The Sarkara Devi Temple acquired the present fame and popularity with the introduction of Kaliyoot by Anizham Thirunal Marthanda Varma, the Travancore sovereign, in 1748.
Facts and legends related to Kaliyoot
Kaliyoot was originally a practice that existed in the north Malabar. The credit of bringing this ritual to southern parts of Kerala belongs to King Marthanda Varma (1729–1758). Legend has it that king Marthanda Varma tried several times to annexe the kingdom of Kayamkulam. Though he was defeated and disappointed all these times he was so determined that he decided to try again. With this obstinate vision he made another arrangement for war. On his way to Kayamkulam the king chose the big ground near the Sarkara temple to take rest.

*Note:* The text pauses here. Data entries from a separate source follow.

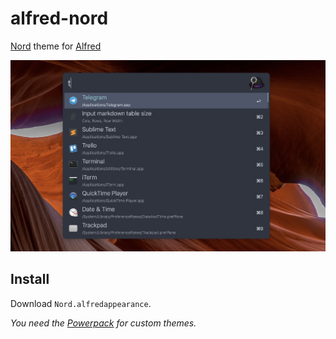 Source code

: # alfred-nord

[Nord](https://github.com/arcticicestudio/nord) theme for [Alfred](https://www.alfredapp.com/)

![screenshot](/screenshot.jpg)

## Install

Download `Nord.alfredappearance`.

_You need the [Powerpack](https://www.alfredapp.com/powerpack/) for custom themes._
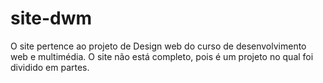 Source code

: # site-dwm
O site pertence ao projeto de Design web do curso de desenvolvimento web e multimédia.
O site não está completo, pois é um projeto no qual foi dividido em partes. 
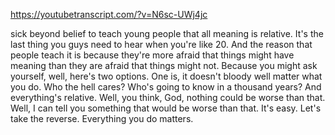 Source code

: https://youtubetranscript.com/?v=N6sc-UWj4jc

 sick beyond belief to teach young people that all meaning is relative. It's the last thing you guys need to hear when you're like 20. And the reason that people teach it is because they're more afraid that things might have meaning than they are afraid that things might not. Because you might ask yourself, well, here's two options. One is, it doesn't bloody well matter what you do. Who the hell cares? Who's going to know in a thousand years? And everything's relative. Well, you think, God, nothing could be worse than that. Well, I can tell you something that would be worse than that. It's easy. Let's take the reverse. Everything you do matters. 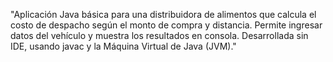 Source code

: "Aplicación Java básica para una distribuidora de alimentos que calcula el costo de despacho según el monto de compra y distancia. Permite ingresar datos del vehículo y muestra los resultados en consola. Desarrollada sin IDE, usando javac y la Máquina Virtual de Java (JVM)."
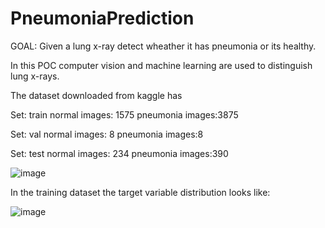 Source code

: # PneumoniaPrediction
GOAL: Given a lung x-ray detect wheather it has pneumonia or its healthy. 

In this POC computer vision and machine learning are used to distinguish lung x-rays.

The dataset downloaded from kaggle has 

Set: train   normal images: 1575  pneumonia images:3875

Set: val   normal images: 8  pneumonia images:8

Set: test   normal images: 234  pneumonia images:390

![image](https://user-images.githubusercontent.com/107737679/190056638-fc2f2692-70ba-4ac2-ab85-a7f5a23db3c0.png)


In the training dataset the target variable distribution looks like:

![image](https://user-images.githubusercontent.com/107737679/190056579-a7e24fc7-8e9d-43dd-8f42-bde3cf048c81.png)




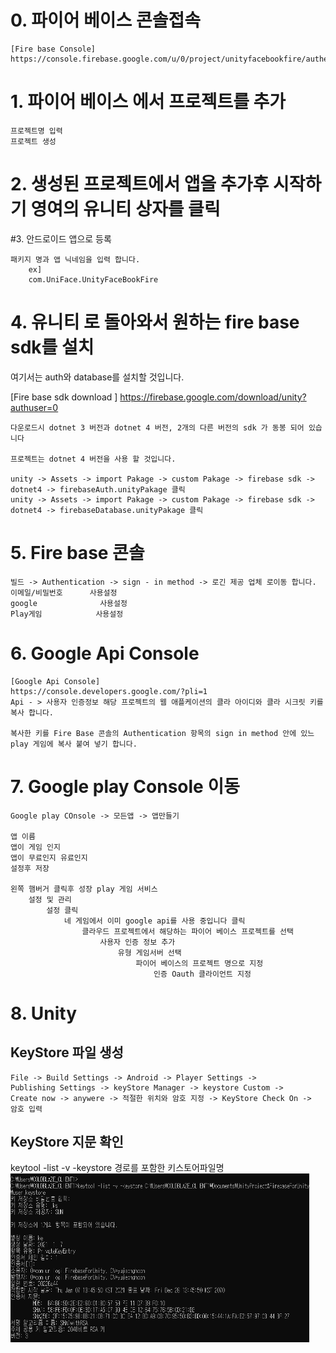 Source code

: # 0. 파이어 베이스 콘솔접속
    [Fire base Console]
    https://console.firebase.google.com/u/0/project/unityfacebookfire/authentication/providers

# 1. 파이어 베이스 에서 프로젝트를 추가
    프로젝트명 입력
    프로젝트 생성

# 2. 생성된 프로젝트에서 앱을 추가후 시작하기 영여의 유니티 상자를 클릭


#3. 안드로이드 앱으로 등록
    
    패키지 명과 앱 닉네임을 입력 합니다.
        ex]
        com.UniFace.UnityFaceBookFire

# 4. 유니티 로 돌아와서 원하는 fire base sdk를 설치
   여기서는 auth와 database를 설치할 것입니다.

   [Fire base sdk download ]
   https://firebase.google.com/download/unity?authuser=0

    다운로드시 dotnet 3 버전과 dotnet 4 버전, 2개의 다른 버전의 sdk 가 동봉 되어 있습니다

    프로젝트는 dotnet 4 버전을 사용 할 것입니다.  

    unity -> Assets -> import Pakage -> custom Pakage -> firebase sdk -> dotnet4 -> firebaseAuth.unityPakage 클릭
    unity -> Assets -> import Pakage -> custom Pakage -> firebase sdk -> dotnet4 -> firebaseDatabase.unityPakage 클릭

# 5. Fire base 콘솔
    빌드 -> Authentication -> sign - in method -> 로긴 제공 업체 로이동 합니다.
    이메일/비밀번호      사용설정
    google              사용설정
    Play게임            사용설정



# 6. Google Api Console

    [Google Api Console]
    https://console.developers.google.com/?pli=1
    Api - > 사용자 인증정보 해당 프로젝트의 웹 애플케이션의 클라 아이디와 클라 시크릿 키를 복사 합니다.

    복사한 키를 Fire Base 콘솔의 Authentication 항목의 sign in method 안에 있느 play 게임에 복사 붙여 넣기 합니다.


# 7. Google play Console 이동

    Google play COnsole -> 모든앱 -> 앱만들기 

    앱 이름 
    앱이 게임 인지
    앱이 무료인지 유료인지 
    설정후 저장

    왼쪽 햄버거 클릭후 성장 play 게임 서비스 
        설정 및 관리
            설정 클릭 
                네 게임에서 이미 google api를 사용 중입니다 클릭
                    클라우드 프로젝트에서 해당하는 파이어 베이스 프로젝트를 선택
                        사용자 인증 정보 추가
                            유형 게임서버 선택
                                파이어 베이스의 프로젝트 명으로 지정
                                    인증 Oauth 클라이언트 지정


# 8. Unity

## KeyStore 파일 생성
    File -> Build Settings -> Android -> Player Settings ->
    Publishing Settings -> keyStore Manager -> keystore Custom ->
    Create now -> anywere -> 적절한 위치와 암호 지정 -> KeyStore Check On ->
    암호 입력 


## KeyStore 지문 확인
  keytool -list -v -keystore 경로를 포함한 키스토어파일명
<img src ="https://github.com/Terkiss/Note/blob/master/image/80.PNG?raw=true" width = "480" height = "270"> <br>&emsp;&emsp; &emsp;&emsp;&emsp;&emsp;&emsp;&emsp;&emsp;&emsp;&emsp;&emsp;&emsp;&emsp;  </img>




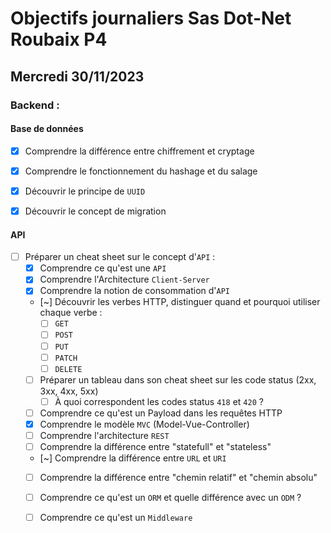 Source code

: # Objectifs journaliers Sas Dot-Net Roubaix P4

## Mercredi 30/11/2023

### Backend :

#### Base de données

- [x] Comprendre la différence entre chiffrement et cryptage
- [x] Comprendre le fonctionnement du hashage et du salage
- [x] Découvrir le principe de `UUID`
- [x] Découvrir le concept de migration 


#### API

- [ ] Préparer un cheat sheet sur le concept d'`API` : 
    - [x] Comprendre ce qu'est une `API`
    - [x] Comprendre l'Architecture `Client-Server`
    - [x] Comprendre la notion de consommation d'`API`
    - [~] Découvrir les verbes HTTP, distinguer quand et pourquoi utiliser chaque verbe :
        - [ ] `GET`
        - [ ] `POST`
        - [ ] `PUT`
        - [ ] `PATCH`
        - [ ] `DELETE`
    - [ ] Préparer un tableau dans son cheat sheet sur les code status (2xx, 3xx, 4xx, 5xx)
        - [ ] À quoi correspondent les codes status `418` et `420` ?
    - [ ] Comprendre ce qu'est un Payload dans les requêtes HTTP
    - [x] Comprendre le modèle `MVC` (Model-Vue-Controller)
    - [ ] Comprendre l'architecture `REST`
    - [ ] Comprendre la différence entre "statefull" et "stateless"
    - [~] Comprendre la différence entre `URL` et `URI`
    - [ ] Comprendre la différence entre "chemin relatif" et "chemin absolu"
    - [ ] Comprendre ce qu'est un `ORM` et quelle différence avec un `ODM` ?
    - [ ] Comprendre ce qu'est un `Middleware`


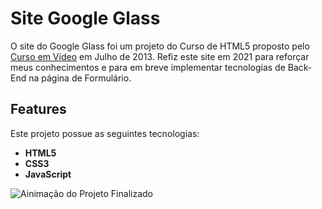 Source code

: # Site Google Glass

O site do Google Glass foi um projeto do Curso de HTML5 proposto pelo [ Curso em Vídeo]( https://www.cursoemvideo.com) em Julho de 2013. Refiz este site em 2021 para reforçar meus conhecimentos e para em breve implementar tecnologias de Back-End na página de Formulário.

## Features

Este projeto possue as seguintes tecnologias:

- **HTML5**
- **CSS3**
- **JavaScript**


![Ainimação do Projeto Finalizado](https://github.com/thyagosantorini/site-google-glass/blob/main/_imagens/Projeto-Concluido.gif)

Soon he was surrounded by local people and their leaders. It was from them the king happened to hear about the powers of the Sarkara Devi. He promised that he would offer her a Kaliyoot if she blesses him to win the war. He became victorious in that war and kept his promise.
The Kaliyoot festival falls in the Malayalam month of Kumbham (February/March). The object of the festival is to offer the first harvest to the Goddess. The rituals and ceremonies related to the festival extend up to nine days. It also involves a dramatic presentation of the story related to the genesis of Kali and the confrontation between Kali and the demon Darika, which represents good and evil respectively.